Une fois réunis sous l’égide de leur président, les CSF élaborent des contrats de filière visant à fixer des objectifs communs aux entreprises d’une même filière. Ceux-ci sont clairs, à court terme, c’est-à-dire à trois ou cinq ans, et noués autour de projets particuliers – le véhicule du future pour l’automobile. Ces contrats peuvent comporter un volet emploi ou un volet international tourné vers l’exportation, ainsi que différentes déclinaisons en termes de recherche ou de recyclage. Le CNI, présidé par le Premier ministre et animé par M. Dehecq, est la structure faîtière qui donne cohérence à cet ensemble.

Le 5 février dernier, lorsque la Conférence nationale de l’industrie est devenue le Conseil national de l’industrie, sa composition a été étendue pour y intégrer plus d’acteurs qu’en 2010 : des représentants de la BPI, apparue récemment, de l’ARF et de l’AMF, qui aident à établir un lien plus fort avec les collectivités, des chambres de commerce, des chambres de métiers et de l’artisanat, et enfin de l’Union professionnelle artisanale (UPA). Ainsi étendue, la Conférence a gagné en représentativité. Cinq contrats de filière existent actuellement, sur les douze filières structurées. Et nous espérons qu’un contrat sera signé par filière d’ici à l’été.

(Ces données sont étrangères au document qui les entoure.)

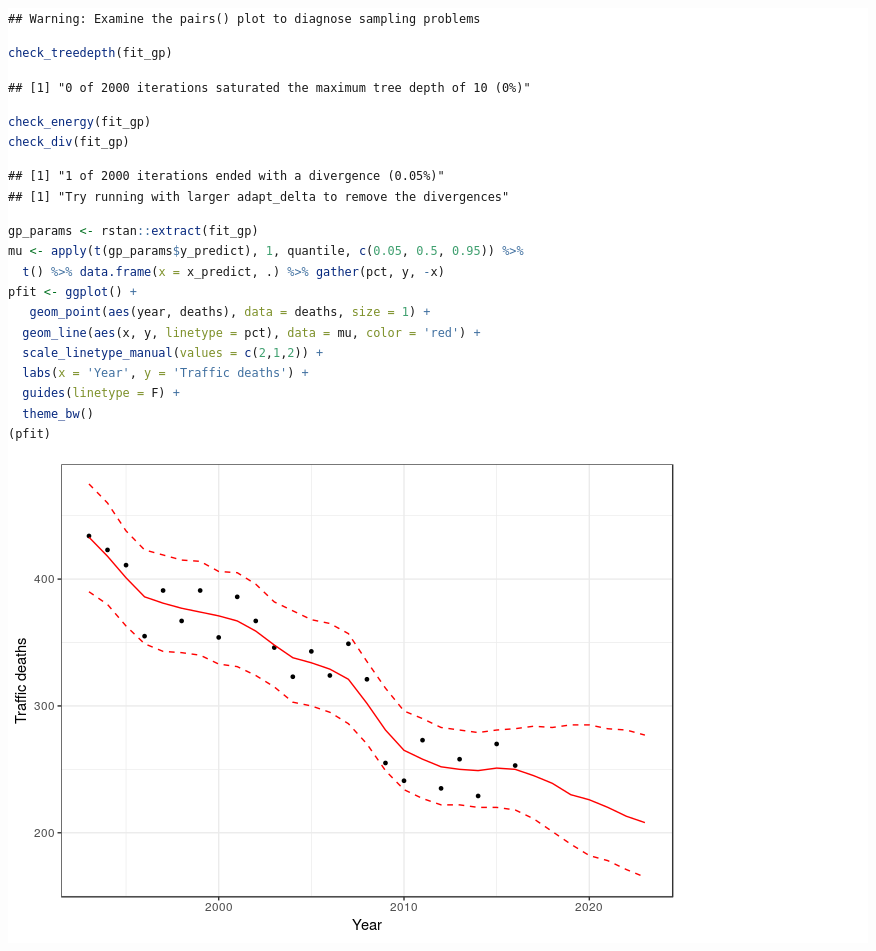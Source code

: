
 ```
## Warning: Examine the pairs() plot to diagnose sampling problems
```

```r
check_treedepth(fit_gp)
```

```
## [1] "0 of 2000 iterations saturated the maximum tree depth of 10 (0%)"
```

```r
check_energy(fit_gp)
check_div(fit_gp)
```

```
## [1] "1 of 2000 iterations ended with a divergence (0.05%)"
## [1] "Try running with larger adapt_delta to remove the divergences"
```


```r
gp_params <- rstan::extract(fit_gp)
mu <- apply(t(gp_params$y_predict), 1, quantile, c(0.05, 0.5, 0.95)) %>%
  t() %>% data.frame(x = x_predict, .) %>% gather(pct, y, -x)
pfit <- ggplot() +
   geom_point(aes(year, deaths), data = deaths, size = 1) +
  geom_line(aes(x, y, linetype = pct), data = mu, color = 'red') +
  scale_linetype_manual(values = c(2,1,2)) +
  labs(x = 'Year', y = 'Traffic deaths') +
  guides(linetype = F) +
  theme_bw()
(pfit)
```

![](trafficdeaths_files/figure-html/unnamed-chunk-12-1.png)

Pour aller plus loin que les états généraux de 2010, le ministre entend préparer l’avenir de deux façons.

À l’horizon de 2020, il veut faire émerger les filières de demain. Il s’agit de définir un petit nombre d’axes qui, avec l’appui de moyens publics et privés, structureront les filières actuelles ou d’autres à créer. Ce travail, qui n’est encore qu’amorcé, vise à identifier des plans industriels qui permettront de faire travailler des acteurs sur des défis nouveaux. Citons, parmi les défis à cinq ou dix ans, les réseaux électriques intelligents, le traitement des déchets, le recyclage ou le très haut débit, ainsi que tout ce qui tourne autour du véhicule électrique.

À l’horizon de 2030, il s’agit de rechercher des programmes permettant de faire émerger de nouvelles filières d’avenir, fondées sur des ruptures non seulement technologiques, mais industrielles. Ces programmes contenant une part d’innovation permettront de créer de nouvelles entreprises ou d’en développer sur de nouveaux secteurs. Tel sera le but de la commission « Innovation 2030 », qui sera présidée par Anne Lauvergeon.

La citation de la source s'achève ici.